Task objective
Look for "both" in every line of the listing. Copy the lines that have it.
(Material shown begins)
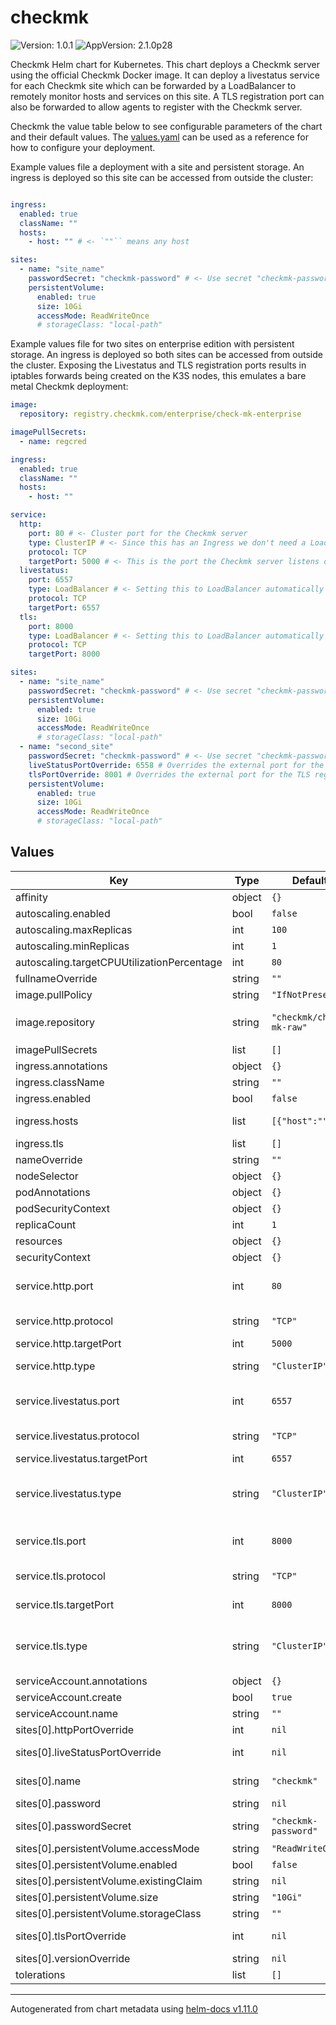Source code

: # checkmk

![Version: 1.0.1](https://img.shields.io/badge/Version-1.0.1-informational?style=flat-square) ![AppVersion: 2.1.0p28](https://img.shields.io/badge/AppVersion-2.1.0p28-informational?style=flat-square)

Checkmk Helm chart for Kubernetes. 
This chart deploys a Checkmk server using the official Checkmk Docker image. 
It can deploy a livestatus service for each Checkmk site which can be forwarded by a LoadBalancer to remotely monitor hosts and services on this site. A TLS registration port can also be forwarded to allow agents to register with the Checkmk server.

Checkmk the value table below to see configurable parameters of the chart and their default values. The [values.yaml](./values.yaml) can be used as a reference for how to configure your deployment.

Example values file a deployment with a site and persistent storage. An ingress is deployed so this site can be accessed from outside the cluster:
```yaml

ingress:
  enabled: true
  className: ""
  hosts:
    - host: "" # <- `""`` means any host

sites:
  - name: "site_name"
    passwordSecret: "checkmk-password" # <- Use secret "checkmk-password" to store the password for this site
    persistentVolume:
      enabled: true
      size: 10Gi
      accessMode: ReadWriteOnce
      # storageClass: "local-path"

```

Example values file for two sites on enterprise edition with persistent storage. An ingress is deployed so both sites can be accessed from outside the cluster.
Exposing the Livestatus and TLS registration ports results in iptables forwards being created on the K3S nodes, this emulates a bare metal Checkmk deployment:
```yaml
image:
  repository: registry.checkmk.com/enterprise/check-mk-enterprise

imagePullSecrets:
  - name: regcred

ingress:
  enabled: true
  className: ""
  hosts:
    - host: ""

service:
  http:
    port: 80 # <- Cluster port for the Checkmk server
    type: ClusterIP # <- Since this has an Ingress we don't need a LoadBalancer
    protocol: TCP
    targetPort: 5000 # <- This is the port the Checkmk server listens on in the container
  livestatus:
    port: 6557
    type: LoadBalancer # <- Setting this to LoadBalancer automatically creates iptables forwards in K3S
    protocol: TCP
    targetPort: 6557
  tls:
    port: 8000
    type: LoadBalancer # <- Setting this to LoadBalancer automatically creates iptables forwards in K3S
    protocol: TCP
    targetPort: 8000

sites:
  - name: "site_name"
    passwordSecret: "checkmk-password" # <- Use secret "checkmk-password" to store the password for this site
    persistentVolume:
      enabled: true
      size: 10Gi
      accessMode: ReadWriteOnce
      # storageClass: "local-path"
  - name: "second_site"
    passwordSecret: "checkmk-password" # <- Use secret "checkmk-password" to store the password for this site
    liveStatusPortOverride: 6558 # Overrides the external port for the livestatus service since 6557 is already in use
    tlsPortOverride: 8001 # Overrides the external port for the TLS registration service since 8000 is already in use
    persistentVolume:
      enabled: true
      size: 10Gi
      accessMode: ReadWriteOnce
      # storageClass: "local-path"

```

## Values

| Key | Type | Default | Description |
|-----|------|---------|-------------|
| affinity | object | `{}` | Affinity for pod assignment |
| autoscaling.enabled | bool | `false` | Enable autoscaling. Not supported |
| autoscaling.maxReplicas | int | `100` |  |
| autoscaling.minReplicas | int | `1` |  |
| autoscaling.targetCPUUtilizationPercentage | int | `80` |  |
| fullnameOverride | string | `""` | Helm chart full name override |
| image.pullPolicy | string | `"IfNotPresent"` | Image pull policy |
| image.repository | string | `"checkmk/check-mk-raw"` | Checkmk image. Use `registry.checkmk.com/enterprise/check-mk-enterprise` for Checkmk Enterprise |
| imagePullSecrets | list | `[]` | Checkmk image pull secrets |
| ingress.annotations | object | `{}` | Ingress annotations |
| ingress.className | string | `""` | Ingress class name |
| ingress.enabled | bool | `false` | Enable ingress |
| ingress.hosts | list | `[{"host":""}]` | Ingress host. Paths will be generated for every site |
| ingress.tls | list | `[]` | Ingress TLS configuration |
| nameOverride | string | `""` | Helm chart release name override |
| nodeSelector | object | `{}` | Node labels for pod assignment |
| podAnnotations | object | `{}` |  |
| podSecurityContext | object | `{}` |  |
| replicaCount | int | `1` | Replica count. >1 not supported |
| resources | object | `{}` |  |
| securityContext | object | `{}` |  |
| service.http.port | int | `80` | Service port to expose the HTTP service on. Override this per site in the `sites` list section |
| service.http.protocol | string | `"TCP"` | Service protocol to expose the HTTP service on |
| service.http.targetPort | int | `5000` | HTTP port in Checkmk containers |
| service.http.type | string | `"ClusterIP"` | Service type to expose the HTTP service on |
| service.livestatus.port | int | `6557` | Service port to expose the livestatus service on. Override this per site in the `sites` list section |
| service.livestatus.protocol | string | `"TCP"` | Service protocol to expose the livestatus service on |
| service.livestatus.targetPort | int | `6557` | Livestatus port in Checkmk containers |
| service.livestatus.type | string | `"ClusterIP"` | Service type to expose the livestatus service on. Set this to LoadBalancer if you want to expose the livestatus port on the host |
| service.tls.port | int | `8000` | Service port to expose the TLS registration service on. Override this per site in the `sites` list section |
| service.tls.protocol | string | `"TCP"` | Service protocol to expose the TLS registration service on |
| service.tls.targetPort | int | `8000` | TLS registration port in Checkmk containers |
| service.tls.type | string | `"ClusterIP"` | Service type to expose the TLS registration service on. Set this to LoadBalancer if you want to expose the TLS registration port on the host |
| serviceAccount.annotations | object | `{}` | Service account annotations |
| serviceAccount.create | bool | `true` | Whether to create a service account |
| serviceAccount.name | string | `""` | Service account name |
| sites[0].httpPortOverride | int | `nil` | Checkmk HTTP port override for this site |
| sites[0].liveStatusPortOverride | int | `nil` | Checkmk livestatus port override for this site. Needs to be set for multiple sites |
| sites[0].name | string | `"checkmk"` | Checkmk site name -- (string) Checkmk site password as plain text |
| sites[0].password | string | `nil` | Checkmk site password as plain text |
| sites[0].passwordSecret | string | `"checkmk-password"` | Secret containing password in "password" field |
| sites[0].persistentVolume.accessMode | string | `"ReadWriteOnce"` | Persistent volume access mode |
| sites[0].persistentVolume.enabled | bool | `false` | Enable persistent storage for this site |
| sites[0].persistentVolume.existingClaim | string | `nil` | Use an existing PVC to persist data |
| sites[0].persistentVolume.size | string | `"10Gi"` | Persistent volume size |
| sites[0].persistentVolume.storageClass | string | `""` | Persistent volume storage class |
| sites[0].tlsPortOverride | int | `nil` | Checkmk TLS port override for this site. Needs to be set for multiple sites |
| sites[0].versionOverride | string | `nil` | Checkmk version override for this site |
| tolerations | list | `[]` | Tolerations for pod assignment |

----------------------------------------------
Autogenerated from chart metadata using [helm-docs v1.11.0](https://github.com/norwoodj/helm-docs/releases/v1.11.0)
(Material shown ends)
(Material shown begins)
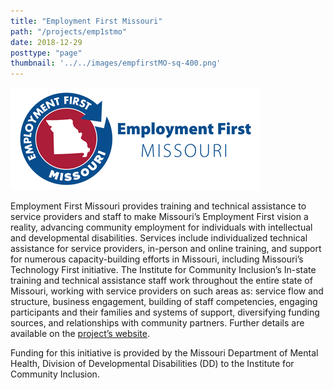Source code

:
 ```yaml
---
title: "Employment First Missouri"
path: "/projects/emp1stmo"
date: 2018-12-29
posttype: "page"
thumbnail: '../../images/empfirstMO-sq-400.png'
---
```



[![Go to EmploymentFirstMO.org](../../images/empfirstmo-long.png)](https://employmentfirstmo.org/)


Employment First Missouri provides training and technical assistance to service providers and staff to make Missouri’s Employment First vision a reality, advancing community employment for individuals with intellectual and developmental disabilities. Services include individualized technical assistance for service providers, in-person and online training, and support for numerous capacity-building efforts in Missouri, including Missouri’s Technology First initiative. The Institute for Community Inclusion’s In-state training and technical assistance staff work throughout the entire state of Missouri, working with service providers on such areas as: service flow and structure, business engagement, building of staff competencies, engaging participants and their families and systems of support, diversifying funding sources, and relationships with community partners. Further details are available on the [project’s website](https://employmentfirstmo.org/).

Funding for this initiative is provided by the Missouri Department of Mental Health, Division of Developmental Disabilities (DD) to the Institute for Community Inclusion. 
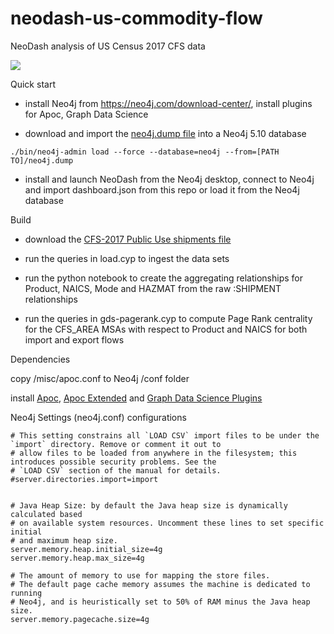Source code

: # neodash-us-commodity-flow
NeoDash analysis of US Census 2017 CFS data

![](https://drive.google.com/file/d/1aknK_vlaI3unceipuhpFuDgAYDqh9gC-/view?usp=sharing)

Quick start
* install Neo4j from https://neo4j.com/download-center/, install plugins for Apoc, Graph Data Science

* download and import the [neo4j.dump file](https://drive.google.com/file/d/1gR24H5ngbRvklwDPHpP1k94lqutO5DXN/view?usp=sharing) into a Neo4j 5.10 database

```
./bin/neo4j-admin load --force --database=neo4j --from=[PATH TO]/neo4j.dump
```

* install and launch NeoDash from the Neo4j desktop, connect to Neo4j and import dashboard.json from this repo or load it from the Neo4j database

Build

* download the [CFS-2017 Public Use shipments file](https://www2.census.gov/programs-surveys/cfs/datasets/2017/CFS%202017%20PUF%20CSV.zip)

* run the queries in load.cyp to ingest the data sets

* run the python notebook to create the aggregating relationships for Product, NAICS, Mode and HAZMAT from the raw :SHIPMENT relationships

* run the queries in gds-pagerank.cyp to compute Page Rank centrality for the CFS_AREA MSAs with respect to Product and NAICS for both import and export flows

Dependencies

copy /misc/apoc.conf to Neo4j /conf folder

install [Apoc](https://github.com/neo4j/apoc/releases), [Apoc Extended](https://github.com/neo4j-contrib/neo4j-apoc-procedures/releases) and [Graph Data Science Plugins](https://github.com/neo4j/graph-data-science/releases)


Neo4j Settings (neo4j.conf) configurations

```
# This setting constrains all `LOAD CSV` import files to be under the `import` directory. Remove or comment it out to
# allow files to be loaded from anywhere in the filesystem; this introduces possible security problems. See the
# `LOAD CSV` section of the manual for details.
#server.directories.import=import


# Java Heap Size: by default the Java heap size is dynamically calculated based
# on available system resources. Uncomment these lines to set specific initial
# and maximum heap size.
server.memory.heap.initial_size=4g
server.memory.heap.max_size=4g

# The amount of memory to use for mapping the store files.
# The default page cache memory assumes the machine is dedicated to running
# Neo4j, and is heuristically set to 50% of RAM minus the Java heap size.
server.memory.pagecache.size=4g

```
(Material shown ends)
Exercise response
Example values file for two sites on enterprise edition with persistent storage. An ingress is deployed so both sites can be accessed from outside the cluster.
* run the queries in gds-pagerank.cyp to compute Page Rank centrality for the CFS_AREA MSAs with respect to Product and NAICS for both import and export flows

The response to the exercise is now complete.